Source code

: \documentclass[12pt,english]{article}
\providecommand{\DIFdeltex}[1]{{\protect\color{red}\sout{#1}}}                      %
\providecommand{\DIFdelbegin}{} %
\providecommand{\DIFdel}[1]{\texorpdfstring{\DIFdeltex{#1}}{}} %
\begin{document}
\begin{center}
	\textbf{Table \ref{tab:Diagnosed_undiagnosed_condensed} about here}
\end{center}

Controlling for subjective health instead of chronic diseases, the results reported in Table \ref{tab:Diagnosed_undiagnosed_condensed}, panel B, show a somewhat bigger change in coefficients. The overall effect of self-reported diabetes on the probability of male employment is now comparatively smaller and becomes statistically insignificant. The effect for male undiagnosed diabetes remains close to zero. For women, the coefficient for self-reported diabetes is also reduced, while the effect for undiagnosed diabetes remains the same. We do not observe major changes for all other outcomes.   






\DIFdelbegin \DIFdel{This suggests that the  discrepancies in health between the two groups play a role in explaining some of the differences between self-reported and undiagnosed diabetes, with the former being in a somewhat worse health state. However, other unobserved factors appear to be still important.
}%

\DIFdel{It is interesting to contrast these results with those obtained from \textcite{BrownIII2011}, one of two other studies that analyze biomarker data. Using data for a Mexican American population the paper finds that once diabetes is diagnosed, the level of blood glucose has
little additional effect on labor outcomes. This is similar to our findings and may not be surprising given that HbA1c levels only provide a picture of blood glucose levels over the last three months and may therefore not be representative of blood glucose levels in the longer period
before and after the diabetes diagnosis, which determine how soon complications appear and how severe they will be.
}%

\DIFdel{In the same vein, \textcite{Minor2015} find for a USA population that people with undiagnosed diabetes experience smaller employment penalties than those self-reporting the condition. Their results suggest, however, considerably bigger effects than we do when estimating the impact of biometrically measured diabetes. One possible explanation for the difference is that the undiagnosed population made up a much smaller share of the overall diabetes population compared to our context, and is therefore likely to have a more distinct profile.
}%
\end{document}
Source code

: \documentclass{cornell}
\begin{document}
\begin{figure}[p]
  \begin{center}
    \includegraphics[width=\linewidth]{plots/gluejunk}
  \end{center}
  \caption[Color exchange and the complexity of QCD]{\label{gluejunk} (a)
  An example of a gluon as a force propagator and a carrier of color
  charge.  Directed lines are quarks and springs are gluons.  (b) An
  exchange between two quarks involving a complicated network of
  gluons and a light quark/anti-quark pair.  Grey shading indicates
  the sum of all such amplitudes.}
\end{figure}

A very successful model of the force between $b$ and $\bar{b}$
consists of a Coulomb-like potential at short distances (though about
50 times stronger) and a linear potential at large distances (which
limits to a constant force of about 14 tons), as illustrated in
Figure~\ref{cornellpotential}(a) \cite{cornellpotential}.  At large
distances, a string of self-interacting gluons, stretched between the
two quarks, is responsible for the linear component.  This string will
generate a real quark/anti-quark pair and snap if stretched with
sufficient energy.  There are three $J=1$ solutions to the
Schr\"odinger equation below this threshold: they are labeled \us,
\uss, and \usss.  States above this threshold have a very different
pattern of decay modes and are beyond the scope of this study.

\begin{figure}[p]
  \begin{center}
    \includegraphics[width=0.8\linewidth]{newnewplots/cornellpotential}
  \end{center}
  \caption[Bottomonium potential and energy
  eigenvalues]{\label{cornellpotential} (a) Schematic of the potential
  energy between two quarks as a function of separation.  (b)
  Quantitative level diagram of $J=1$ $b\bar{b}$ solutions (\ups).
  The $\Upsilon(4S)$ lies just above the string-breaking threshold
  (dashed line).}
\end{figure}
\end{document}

=====

● **Aim of the exercise**: Please write out the entries above in full, exactly as they read.

● **Output of the task**:
Source code

: \documentclass[12pt,english]{article}
\providecommand{\DIFdeltex}[1]{{\protect\color{red}\sout{#1}}}                      %
\providecommand{\DIFdelbegin}{} %
\providecommand{\DIFdel}[1]{\texorpdfstring{\DIFdeltex{#1}}{}} %
\begin{document}
\begin{center}
	\textbf{Table \ref{tab:Diagnosed_undiagnosed_condensed} about here}
\end{center}

Controlling for subjective health instead of chronic diseases, the results reported in Table \ref{tab:Diagnosed_undiagnosed_condensed}, panel B, show a somewhat bigger change in coefficients. The overall effect of self-reported diabetes on the probability of male employment is now comparatively smaller and becomes statistically insignificant. The effect for male undiagnosed diabetes remains close to zero. For women, the coefficient for self-reported diabetes is also reduced, while the effect for undiagnosed diabetes remains the same. We do not observe major changes for all other outcomes.   






\DIFdelbegin \DIFdel{This suggests that the  discrepancies in health between the two groups play a role in explaining some of the differences between self-reported and undiagnosed diabetes, with the former being in a somewhat worse health state. However, other unobserved factors appear to be still important.
}%

\DIFdel{It is interesting to contrast these results with those obtained from \textcite{BrownIII2011}, one of two other studies that analyze biomarker data. Using data for a Mexican American population the paper finds that once diabetes is diagnosed, the level of blood glucose has
little additional effect on labor outcomes. This is similar to our findings and may not be surprising given that HbA1c levels only provide a picture of blood glucose levels over the last three months and may therefore not be representative of blood glucose levels in the longer period
before and after the diabetes diagnosis, which determine how soon complications appear and how severe they will be.
}%

\DIFdel{In the same vein, \textcite{Minor2015} find for a USA population that people with undiagnosed diabetes experience smaller employment penalties than those self-reporting the condition. Their results suggest, however, considerably bigger effects than we do when estimating the impact of biometrically measured diabetes. One possible explanation for the difference is that the undiagnosed population made up a much smaller share of the overall diabetes population compared to our context, and is therefore likely to have a more distinct profile.
}%
\end{document}
Source code

: \documentclass{cornell}
\begin{document}
\begin{figure}[p]
  \begin{center}
    \includegraphics[width=\linewidth]{plots/gluejunk}
  \end{center}
  \caption[Color exchange and the complexity of QCD]{\label{gluejunk} (a)
  An example of a gluon as a force propagator and a carrier of color
  charge.  Directed lines are quarks and springs are gluons.  (b) An
  exchange between two quarks involving a complicated network of
  gluons and a light quark/anti-quark pair.  Grey shading indicates
  the sum of all such amplitudes.}
\end{figure}

A very successful model of the force between $b$ and $\bar{b}$
consists of a Coulomb-like potential at short distances (though about
50 times stronger) and a linear potential at large distances (which
limits to a constant force of about 14 tons), as illustrated in
Figure~\ref{cornellpotential}(a) \cite{cornellpotential}.  At large
distances, a string of self-interacting gluons, stretched between the
two quarks, is responsible for the linear component.  This string will
generate a real quark/anti-quark pair and snap if stretched with
sufficient energy.  There are three $J=1$ solutions to the
Schr\"odinger equation below this threshold: they are labeled \us,
\uss, and \usss.  States above this threshold have a very different
pattern of decay modes and are beyond the scope of this study.

\begin{figure}[p]
  \begin{center}
    \includegraphics[width=0.8\linewidth]{newnewplots/cornellpotential}
  \end{center}
  \caption[Bottomonium potential and energy
  eigenvalues]{\label{cornellpotential} (a) Schematic of the potential
  energy between two quarks as a function of separation.  (b)
  Quantitative level diagram of $J=1$ $b\bar{b}$ solutions (\ups).
  The $\Upsilon(4S)$ lies just above the string-breaking threshold
  (dashed line).}
\end{figure}
\end{document}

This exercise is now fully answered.